The 2nd Confiteor
In Traditional circles there is a lot of debate that swirls around the so-called “2nd confiteor”, which is said immediately after the priest receives communion in the missals preceding 1962. It was removed with the 2nd revising of the rubrics in 1961 (published in 1962), which became what we call today as the “1962 Missal”. There have been a lot of debates over whether it should be done since it is part of the “perennial tradition”, (which actually its not, but we’ll get to that), while others say it is not in the rubrics, so it shouldn’t be done.
Amongst Traditionalist groups, the SSPX has always maintained it, so far as I know. The FSSP actually has permission to use it, on the basis of using the earlier publication of rubrics in 1961, which in consequence would not allow them to use the second revision, which inserted St. Joseph into the Canon. Except for special permission which they possess. I’ve been told that the Institute of Christ the king uses both, but I’ve never been to their Masses and I don’t know their situation. Diocesan clergy who say the Traditional Mass, so far as I know, vary in terms of who does it and who doesn’t, but strictly on the level of permissions they can do the second confiteor, or they can use St. Joseph in the canon, but not both. On the level of tradition they should, and we shall see why.
Some argue that the second confiteor should be removed because it is redundant. We already said it after all, we’re sorry! Really! On the other hand, those who argue it should be said, say that it is used to remit any venial sins one might have committed during the Mass, as well as imperfections. This is true, but only to a point.

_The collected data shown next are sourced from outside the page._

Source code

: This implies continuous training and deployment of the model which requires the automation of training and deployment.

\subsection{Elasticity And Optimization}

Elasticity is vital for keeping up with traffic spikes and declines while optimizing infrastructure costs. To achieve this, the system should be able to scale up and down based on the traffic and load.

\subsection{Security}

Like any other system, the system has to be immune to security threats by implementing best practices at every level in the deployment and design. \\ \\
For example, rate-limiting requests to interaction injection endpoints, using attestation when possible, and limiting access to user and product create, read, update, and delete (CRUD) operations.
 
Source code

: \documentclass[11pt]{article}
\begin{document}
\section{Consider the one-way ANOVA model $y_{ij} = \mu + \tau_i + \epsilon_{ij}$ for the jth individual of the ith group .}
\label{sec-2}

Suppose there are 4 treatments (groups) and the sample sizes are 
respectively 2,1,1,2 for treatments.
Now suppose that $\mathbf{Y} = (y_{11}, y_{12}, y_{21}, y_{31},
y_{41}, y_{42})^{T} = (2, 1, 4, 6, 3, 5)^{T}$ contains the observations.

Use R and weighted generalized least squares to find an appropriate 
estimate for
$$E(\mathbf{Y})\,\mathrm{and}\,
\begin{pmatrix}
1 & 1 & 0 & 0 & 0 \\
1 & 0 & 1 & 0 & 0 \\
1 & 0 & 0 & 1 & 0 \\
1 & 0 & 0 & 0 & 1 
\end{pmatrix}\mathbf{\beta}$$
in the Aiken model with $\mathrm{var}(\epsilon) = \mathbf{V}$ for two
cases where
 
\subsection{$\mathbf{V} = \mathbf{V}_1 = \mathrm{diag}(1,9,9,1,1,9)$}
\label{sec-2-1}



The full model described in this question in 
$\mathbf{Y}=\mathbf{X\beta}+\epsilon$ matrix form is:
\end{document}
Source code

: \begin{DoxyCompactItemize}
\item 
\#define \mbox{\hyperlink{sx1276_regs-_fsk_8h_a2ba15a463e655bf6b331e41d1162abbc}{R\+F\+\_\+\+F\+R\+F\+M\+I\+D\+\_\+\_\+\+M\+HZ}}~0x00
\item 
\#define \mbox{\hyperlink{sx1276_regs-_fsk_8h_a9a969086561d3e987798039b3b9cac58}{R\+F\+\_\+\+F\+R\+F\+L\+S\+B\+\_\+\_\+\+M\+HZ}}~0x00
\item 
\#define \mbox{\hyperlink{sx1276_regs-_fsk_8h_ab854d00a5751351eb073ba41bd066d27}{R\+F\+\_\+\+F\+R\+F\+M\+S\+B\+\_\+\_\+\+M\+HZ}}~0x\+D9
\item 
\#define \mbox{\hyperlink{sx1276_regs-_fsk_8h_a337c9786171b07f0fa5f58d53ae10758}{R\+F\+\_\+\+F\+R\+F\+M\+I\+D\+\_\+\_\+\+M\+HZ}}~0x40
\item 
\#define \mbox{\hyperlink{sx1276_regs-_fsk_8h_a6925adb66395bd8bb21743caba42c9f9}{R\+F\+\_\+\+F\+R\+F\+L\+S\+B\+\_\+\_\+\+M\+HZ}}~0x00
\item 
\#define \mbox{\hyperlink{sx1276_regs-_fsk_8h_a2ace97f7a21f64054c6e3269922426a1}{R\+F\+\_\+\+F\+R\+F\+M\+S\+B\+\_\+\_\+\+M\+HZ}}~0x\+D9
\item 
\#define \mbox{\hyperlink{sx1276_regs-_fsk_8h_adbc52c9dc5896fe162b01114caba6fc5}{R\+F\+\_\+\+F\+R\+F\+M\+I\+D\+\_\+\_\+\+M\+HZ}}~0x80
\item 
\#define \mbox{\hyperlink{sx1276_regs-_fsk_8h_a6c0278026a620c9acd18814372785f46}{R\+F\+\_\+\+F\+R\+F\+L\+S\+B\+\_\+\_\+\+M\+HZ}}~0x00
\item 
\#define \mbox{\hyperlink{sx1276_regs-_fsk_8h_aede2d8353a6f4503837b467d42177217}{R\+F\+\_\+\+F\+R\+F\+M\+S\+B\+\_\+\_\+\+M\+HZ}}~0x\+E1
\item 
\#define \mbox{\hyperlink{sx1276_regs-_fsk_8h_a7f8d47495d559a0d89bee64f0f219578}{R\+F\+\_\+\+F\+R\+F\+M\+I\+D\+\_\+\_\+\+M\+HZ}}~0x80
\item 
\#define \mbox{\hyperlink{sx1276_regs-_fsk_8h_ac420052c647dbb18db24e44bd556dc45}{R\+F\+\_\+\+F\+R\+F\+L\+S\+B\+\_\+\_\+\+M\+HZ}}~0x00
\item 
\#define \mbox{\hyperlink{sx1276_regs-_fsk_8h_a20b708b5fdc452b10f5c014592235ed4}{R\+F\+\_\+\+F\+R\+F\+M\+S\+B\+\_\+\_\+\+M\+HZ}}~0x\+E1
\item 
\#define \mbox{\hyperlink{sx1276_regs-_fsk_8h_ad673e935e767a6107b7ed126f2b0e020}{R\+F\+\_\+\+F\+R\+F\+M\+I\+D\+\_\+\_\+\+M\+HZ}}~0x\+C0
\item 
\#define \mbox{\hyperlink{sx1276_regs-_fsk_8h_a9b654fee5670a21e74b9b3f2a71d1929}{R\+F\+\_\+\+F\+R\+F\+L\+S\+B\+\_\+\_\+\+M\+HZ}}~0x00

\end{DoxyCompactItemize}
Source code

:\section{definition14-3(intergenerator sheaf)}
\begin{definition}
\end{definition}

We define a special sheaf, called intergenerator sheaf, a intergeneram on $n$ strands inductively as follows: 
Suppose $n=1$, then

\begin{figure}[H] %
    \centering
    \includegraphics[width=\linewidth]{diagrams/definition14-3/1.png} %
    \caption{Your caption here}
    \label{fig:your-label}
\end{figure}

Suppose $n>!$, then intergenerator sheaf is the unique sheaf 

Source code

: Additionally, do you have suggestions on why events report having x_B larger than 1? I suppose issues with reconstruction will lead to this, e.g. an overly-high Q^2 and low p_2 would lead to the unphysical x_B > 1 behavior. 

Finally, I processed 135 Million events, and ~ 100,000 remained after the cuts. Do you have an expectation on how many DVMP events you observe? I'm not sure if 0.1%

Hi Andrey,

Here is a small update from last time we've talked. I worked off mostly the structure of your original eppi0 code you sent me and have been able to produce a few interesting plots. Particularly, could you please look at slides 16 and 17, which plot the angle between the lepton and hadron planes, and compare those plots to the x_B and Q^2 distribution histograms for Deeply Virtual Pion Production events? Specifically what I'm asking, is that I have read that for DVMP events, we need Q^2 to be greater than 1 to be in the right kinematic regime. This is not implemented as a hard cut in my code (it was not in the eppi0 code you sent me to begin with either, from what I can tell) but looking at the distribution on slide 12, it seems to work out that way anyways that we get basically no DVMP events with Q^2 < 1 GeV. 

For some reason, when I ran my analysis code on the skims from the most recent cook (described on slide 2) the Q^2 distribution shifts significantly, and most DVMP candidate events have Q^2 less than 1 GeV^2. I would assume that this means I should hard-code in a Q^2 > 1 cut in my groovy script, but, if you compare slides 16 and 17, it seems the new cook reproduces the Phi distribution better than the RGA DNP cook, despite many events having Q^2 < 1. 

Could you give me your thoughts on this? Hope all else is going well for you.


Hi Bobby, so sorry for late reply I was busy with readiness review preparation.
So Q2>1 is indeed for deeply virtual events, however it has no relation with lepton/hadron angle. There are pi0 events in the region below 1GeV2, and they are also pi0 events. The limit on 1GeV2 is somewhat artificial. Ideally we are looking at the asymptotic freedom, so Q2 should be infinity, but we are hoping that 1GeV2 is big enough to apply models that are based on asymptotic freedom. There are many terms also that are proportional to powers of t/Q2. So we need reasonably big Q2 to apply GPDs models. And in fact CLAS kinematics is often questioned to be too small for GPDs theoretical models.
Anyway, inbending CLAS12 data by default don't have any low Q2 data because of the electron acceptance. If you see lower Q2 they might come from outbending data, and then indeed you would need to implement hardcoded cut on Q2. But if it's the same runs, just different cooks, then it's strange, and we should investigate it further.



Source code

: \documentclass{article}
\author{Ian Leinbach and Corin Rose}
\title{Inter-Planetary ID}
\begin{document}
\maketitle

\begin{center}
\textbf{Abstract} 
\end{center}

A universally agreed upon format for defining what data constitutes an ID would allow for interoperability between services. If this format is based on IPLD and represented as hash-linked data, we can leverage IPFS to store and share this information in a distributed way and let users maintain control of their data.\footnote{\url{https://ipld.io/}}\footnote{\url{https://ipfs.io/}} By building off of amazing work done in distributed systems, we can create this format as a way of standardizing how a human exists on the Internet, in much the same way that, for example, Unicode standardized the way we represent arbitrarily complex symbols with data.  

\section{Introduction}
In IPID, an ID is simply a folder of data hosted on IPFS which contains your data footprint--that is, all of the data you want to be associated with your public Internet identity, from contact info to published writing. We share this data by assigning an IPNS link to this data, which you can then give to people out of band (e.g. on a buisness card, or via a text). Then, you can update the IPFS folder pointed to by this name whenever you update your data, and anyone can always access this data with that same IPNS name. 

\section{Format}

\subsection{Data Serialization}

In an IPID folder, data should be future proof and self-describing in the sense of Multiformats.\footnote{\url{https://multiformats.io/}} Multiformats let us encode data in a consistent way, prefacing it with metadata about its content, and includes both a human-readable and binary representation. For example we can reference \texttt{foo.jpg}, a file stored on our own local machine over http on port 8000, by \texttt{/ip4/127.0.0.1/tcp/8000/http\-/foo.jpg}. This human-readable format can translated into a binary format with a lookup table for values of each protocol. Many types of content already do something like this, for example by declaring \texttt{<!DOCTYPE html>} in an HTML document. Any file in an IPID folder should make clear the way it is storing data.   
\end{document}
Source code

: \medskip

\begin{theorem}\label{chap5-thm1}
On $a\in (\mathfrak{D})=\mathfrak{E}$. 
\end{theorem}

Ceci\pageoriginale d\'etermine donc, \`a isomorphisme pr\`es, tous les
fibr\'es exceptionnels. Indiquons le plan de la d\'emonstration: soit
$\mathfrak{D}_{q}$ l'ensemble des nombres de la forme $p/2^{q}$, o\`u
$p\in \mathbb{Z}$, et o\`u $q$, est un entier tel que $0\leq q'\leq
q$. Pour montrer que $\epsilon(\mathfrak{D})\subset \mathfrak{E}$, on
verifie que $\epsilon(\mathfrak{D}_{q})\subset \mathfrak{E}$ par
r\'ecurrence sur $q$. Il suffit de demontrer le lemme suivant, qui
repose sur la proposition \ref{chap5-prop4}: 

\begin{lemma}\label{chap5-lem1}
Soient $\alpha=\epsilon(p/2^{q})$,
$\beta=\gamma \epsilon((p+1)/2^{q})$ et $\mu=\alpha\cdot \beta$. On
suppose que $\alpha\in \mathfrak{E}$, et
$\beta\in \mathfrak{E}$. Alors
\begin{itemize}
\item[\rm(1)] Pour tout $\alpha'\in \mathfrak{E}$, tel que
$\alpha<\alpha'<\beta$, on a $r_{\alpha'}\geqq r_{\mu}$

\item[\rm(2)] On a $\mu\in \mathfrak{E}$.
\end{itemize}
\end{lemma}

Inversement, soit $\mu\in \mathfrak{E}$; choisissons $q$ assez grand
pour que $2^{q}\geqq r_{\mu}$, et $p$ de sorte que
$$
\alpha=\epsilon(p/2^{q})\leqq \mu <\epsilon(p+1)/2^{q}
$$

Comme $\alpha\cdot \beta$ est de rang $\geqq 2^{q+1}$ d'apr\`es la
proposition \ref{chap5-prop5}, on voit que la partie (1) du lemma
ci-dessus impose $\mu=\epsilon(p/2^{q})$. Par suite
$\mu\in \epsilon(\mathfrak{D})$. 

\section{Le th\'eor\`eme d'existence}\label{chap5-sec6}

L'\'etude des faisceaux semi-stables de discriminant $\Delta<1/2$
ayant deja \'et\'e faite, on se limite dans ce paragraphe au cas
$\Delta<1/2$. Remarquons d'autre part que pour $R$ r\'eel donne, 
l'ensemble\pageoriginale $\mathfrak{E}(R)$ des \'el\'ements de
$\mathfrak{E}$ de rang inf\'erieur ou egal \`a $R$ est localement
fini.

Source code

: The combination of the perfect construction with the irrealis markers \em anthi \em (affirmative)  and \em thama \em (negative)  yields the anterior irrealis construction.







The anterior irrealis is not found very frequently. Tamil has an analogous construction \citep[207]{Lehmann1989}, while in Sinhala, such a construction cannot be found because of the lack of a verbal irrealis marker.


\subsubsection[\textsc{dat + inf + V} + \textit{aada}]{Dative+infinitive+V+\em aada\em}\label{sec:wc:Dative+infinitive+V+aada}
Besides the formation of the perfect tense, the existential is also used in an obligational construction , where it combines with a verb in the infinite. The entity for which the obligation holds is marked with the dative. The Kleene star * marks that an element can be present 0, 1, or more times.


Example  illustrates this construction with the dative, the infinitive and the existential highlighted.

The reality is, that at most Masses throughout the year, prior to the time of St. Pius X, would not have had a second confiteor at all. The historic practice of the Latin church was always to administer communion outside of Mass. This means that after the priest received communion, the deacon and subdeacon would prepare the ablutions and move the missal and chalice veil, just as a server does at a private low Mass where he does not receive communion. This had a number of advantages. If you felt you were not in a state to receive communion, you could duck out with a number of other people, and you didn’t have the specter of the old ladies staring you down, wondering “What did you do!”, so there wasn’t a perceived “pressure” to receive. In terms of the smoothness of Mass itself there are some benefits. After Mass, the priest would come out in a surplice with a stole, and distribute Holy Communion from the tabernacle, beginning with the confiteor, misereatur, and indulgentiam, and then the Ecce Agnus Dei, then as normal. Thus, the rite the Church used for the reception of Communion outside of Mass included the confiteor, both as a testament to true devotion and sorrow for sins in the communicant, and to make reparation for their venial sins. On two days of the year, however, the communion rite took place during Mass, namely Maundy Thursday and Corpus Christi. On those days, communion would take place just as it does at solemn Masses today.
What St. Pius X directed, was for communion to take place during Mass as a definitive practice, and the older practice an exception to the rule. This brought into being the practices that Catholics are familiar with today, of the second confiteor, being sung by the deacon, or said by the server outside of Solemn Mass. The reason is, no one left Mass early, and if Communion took place during Mass on a regular basis, it would aid the people in exercising the practice of more frequent Communion.
The problem today then, is not the second confiteor, far too much attention goes to that subject, it is people receiving communion who do not first go to confession, even in Traditionalist circles. We have, largely, the opposite problem that St. Pius X tried to address, which was Jansenism, we have instead, the problem of a false concept of mercy, by which men imagine God will forgive them, and they’re good people, so why not receive communion. While St. Pius X’s goals were laudable, at the same time, they were for a different culture. Today we have the scandalous problem of sacrilegious communions. Thus, what should be considered, is whether or not to move communion once again outside of Mass, combined with increasing confessions and preaching Missions, or conferences, or whatever you like on good preparation for the reception of Holy Communion. This would seem a more fitting discussion on rubrical fights over whether the second confiteor should or should not be said.
Update: I had to correct the earlier article after being advised by a priest in the know that the FSSP actually does have permission to do both, where formerly I had written they do not.